PHILADELPHIA (April 10, 2024) — In a study published today in the prestigious journal Nature, researchers from Fox Chase Cancer Center have shown that a newly developed compound was able to block necroptosis, a type of cell death that leads to lung inflammation and damage following infection with the influenza virus. Click HERE for study.
Necroptosis is triggered by the activation of the receptor interacting protein kinase 3 (RIPK3) pathway. This type of cell death produces strong immune responses by rupturing dead cells and releasing their contents throughout the body. When controlled, this form of cell death is effective at ridding the body of a virus. However, if unchecked, necroptosis can cause severe inflammation and lung damage and can even lead to death.
“We have now shown the possibility that RIPK3 can be inhibited, which is significant because it is central to programmed necrotic death in human tissues. Any disease involving chronic inflammation and necrotic death, such as colitis, lung fibrosis, liver disease, or psoriasis, could potentially benefit from blockade of this pathway,” said Siddharth Balachandran, PhD, lead author on the study and a Professor in the Cancer Signaling and Microenvironment Research Program at Fox Chase.
“We found that by blocking necroptosis, you don’t get this form of explosive death and its resultant inflammation,” added Balachandran, who is also one of the Basic Science Co-Leaders of the Center for Immunology at Fox Chase.
He and his colleagues used mice infected with the flu virus to show that a newly developed RIPK3 inhibitor called UH15-38 selectively blocked necroptosis and dampened inflammation even when administered later in the course of an infection, a milestone in viral infection research.
The new study comes on the heels of previous research in 2020 identifying a fundamental mechanism that detects the presence of the flu virus and rapidly destroys infected cells. In this research, Balachandran and colleagues identified a protein called ZBP1, which they later learned detects Z-RNA, a new form of RNA that is produced by the flu virus.
“When ZBP1 senses Z-RNA, it interprets this as a sign that the cell is infected and pushes an ‘auto-destruct’ button that not only kills the infected cell but also alerts the immune system to the presence of the virus,” said Balachandran.
This mechanism could have implications for a variety of fields, including immunotherapy in the treatment of cancer, which is currently ineffective for 70% to 80% of patients. In these cases, the immune system does not recognize the cancer as foreign.
Indeed, Balachandran’s work grows out of a long history of basic research at Fox Chase that can have unexpected applications in many areas of medicine. In 2022, he published another study in Nature that showed that a drug candidate may help reinitiate immune responses by mimicking influenza virus infections in patients whose cancer is unresponsive to immunotherapy.

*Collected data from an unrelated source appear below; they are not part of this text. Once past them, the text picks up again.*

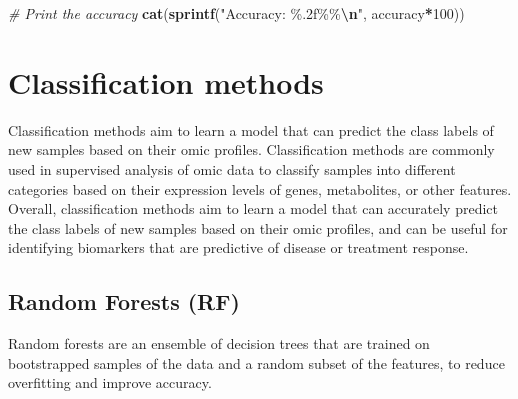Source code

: \documentclass[
]{book}
\newenvironment{Shaded}{\begin{snugshade}}{\end{snugshade}}
\newcommand{\CommentTok}[1]{\textcolor[rgb]{0.56,0.35,0.01}{\textit{#1}}}
\newcommand{\DecValTok}[1]{\textcolor[rgb]{0.00,0.00,0.81}{#1}}
\newcommand{\FunctionTok}[1]{\textcolor[rgb]{0.13,0.29,0.53}{\textbf{#1}}}
\newcommand{\NormalTok}[1]{#1}
\newcommand{\SpecialCharTok}[1]{\textcolor[rgb]{0.81,0.36,0.00}{\textbf{#1}}}
\newcommand{\StringTok}[1]{\textcolor[rgb]{0.31,0.60,0.02}{#1}}
\begin{document}
\begin{Shaded}
\begin{Highlighting}[]
\CommentTok{\# Print the accuracy}
\FunctionTok{cat}\NormalTok{(}\FunctionTok{sprintf}\NormalTok{(}\StringTok{"Accuracy: \%.2f\%\%}\SpecialCharTok{\textbackslash{}n}\StringTok{"}\NormalTok{, accuracy}\SpecialCharTok{*}\DecValTok{100}\NormalTok{))}
\end{Highlighting}
\end{Shaded}

\normalsize

\hypertarget{classification-methods}{%
\section{Classification methods}\label{classification-methods}}

Classification methods aim to learn a model that can predict the class labels of new samples based on their omic profiles. Classification methods are commonly used in supervised analysis of omic data to classify samples into different categories based on their expression levels of genes, metabolites, or other features. Overall, classification methods aim to learn a model that can accurately predict the class labels of new samples based on their omic profiles, and can be useful for identifying biomarkers that are predictive of disease or treatment response.

\hypertarget{random-forests}{%
\subsection{Random Forests (RF)}\label{random-forests}}

Random forests are an ensemble of decision trees that are trained on bootstrapped samples of the data and a random subset of the features, to reduce overfitting and improve accuracy.

\small
\end{document}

As a result of that study, Fox Chase is currently conducting a phase 1 clinical trial in which a compound known as CBL0137 is used alongside immunotherapy drugs in melanoma patients to reactivate an immune response in tumors and rekindle immunotherapy effectiveness.
“It’s really important to study the body’s immune responses to pathogens so that we know how the immune system responds normally to what it’s meant to respond to. The majority of current cancer therapeutics have come from people studying normal cells and normal biology, and not the cancer cell itself,” Balachandran said.
“The immediate translational potential of this work is important. Without our prior research in the general areas of viral infections, we would not have discovered that viruses activate necroptosis and we therefore wouldn’t have been able to identify a compound that mimics virus infections and triggers on-demand necroptosis in tumors,” said Balachandran. “Basic research is fundamental to new drug discovery.”
Additionally, he noted the growing need for basic research in the area of viral infections. In the wake of the COVID-19 pandemic, it is more important than ever to search for solutions that focus on the body’s response to viruses rather than only working to develop new vaccines.
“The next pandemic could very well be from a new strain of the influenza virus, and there are no effective vaccines or therapeutics for influenza yet because targeting the virus is difficult,” said Balachandran.
“That’s the reason I think we need a therapy that targets the body’s response to the virus. This way you’re blocking a host pathology, so you don’t have to worry about resistance. That’s one of the major advantages of this study and why understanding how these biological processes work in normal settings is key to finding new anti-inflammatory and anticancer therapies.”